What Is Wrong With My Lawnmower?

Matthew Cunningham/CC-BY-2.0

Briggs and Stratton recommends checking the fuel levels, air filter and spark plug as initial troubleshooting steps when a lawn mower won’t start or won’t stay running. Changing the cutting height on the lawn mower blade, replacing the flywheel key, or replacing the blade may be necessary in some situations.

To troubleshoot a lawn mower that won’t start, begin by checking the fuel level and quality. Old gas may have become diluted over the course of winter and must be replaced before the mower will work properly. Briggs and Stratton recommends tapping the carburetor to ensure the mower is getting enough fuel. Changing the spark plugs, air filter and fuel filter as part of seasonal maintenance may prevent some common problems with lawn mowers.

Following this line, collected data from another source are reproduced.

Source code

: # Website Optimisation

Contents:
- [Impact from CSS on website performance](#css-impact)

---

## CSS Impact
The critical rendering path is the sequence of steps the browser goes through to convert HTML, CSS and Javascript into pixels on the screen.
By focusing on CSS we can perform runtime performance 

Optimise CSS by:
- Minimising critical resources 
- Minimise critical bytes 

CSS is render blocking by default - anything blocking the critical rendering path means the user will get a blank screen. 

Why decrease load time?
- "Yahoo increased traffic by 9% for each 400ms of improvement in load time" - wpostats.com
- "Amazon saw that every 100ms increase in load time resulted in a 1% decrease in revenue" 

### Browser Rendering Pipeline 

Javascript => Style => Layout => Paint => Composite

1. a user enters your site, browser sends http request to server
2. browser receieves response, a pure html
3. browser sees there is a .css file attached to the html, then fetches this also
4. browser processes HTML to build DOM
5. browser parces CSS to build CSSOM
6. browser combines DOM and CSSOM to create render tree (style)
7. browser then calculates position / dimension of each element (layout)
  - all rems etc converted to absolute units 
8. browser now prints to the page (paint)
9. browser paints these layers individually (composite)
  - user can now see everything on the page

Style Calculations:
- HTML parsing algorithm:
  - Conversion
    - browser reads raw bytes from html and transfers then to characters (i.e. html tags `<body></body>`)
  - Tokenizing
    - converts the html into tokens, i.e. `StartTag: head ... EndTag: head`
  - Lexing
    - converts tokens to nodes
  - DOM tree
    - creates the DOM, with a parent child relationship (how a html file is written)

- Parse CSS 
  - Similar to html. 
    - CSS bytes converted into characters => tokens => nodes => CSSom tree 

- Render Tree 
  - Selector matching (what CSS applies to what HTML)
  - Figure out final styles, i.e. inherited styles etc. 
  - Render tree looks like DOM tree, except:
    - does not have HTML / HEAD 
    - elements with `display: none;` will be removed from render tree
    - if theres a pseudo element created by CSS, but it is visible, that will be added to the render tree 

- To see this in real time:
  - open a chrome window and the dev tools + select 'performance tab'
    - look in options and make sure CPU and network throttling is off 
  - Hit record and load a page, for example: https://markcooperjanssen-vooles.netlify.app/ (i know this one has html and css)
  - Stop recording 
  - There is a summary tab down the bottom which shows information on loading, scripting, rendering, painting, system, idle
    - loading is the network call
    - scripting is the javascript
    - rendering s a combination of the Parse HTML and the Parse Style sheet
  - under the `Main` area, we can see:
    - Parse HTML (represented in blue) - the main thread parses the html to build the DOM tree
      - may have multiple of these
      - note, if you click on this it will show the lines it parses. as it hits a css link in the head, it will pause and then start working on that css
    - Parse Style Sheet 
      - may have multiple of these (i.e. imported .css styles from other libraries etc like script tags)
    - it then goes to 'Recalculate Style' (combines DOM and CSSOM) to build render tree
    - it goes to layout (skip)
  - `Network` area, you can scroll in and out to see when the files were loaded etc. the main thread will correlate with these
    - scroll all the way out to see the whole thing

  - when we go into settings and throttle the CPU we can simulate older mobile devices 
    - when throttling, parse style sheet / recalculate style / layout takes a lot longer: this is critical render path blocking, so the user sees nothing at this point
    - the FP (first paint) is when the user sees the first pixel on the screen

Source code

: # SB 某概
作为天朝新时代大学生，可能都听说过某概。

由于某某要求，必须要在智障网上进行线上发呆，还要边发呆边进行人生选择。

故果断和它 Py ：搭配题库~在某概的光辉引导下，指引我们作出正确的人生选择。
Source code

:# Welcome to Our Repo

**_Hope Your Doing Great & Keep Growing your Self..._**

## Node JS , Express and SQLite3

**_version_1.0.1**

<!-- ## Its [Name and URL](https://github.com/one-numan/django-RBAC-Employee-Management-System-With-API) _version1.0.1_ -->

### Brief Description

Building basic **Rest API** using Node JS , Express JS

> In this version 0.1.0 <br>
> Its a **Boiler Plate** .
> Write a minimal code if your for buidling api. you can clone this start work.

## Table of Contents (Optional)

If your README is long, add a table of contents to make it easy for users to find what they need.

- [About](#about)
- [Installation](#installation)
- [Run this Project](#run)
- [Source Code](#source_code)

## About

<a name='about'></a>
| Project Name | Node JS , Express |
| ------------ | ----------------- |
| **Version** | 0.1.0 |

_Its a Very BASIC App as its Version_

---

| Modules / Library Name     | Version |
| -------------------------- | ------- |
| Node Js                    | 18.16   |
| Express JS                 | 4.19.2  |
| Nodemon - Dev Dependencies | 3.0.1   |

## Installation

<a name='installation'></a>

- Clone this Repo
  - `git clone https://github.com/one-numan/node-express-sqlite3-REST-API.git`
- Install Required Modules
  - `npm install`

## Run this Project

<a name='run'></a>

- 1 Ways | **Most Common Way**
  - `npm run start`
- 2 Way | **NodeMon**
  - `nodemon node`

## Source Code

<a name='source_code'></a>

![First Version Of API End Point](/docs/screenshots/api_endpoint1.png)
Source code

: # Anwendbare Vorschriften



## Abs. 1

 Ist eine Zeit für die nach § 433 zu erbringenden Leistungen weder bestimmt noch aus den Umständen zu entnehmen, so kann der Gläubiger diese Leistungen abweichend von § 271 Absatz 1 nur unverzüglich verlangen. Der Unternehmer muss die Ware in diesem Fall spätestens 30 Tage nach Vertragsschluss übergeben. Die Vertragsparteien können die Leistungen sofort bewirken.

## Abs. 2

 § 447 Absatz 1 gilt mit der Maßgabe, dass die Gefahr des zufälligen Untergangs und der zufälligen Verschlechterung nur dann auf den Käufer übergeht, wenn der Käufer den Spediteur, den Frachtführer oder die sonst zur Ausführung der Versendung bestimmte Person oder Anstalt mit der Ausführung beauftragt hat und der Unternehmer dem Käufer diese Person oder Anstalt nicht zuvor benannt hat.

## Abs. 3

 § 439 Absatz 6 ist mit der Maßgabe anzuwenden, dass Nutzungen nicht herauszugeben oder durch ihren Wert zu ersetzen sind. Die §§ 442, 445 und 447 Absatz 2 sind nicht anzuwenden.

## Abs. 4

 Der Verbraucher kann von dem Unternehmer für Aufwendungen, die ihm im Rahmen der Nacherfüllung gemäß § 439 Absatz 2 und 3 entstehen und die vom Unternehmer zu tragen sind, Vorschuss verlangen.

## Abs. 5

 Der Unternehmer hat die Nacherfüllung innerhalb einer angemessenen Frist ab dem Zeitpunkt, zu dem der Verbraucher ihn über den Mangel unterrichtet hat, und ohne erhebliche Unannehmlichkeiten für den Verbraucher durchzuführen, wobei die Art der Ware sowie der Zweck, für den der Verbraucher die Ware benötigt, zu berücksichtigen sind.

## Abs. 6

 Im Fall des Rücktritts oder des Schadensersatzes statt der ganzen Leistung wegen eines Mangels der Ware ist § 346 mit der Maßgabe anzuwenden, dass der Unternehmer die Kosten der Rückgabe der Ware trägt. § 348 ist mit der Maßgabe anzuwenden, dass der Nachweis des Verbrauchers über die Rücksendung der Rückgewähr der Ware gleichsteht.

Lawn mowers that work for a short time and then suddenly stop working may require some additional troubleshooting steps. Cleaning the spark plug, changing the height of the blade, and cleaning under the mower may solve issues if the mower suddenly stops working. Consult the owner’s manual to determine how to change the blade setting and clean the underside of the mower safely. If the blade seems dull, won’t cut grass evenly or appears damaged, replacing the blade may be necessary.

Snapper states that hitting an object, such as a rock, can damage the flywheel key of a lawnmower. The flywheel key must be replaced if it is damaged. A flooded engine may be the problem if the mower doesn’t start. The smell of gasoline will be noticeable if the engine is flooded.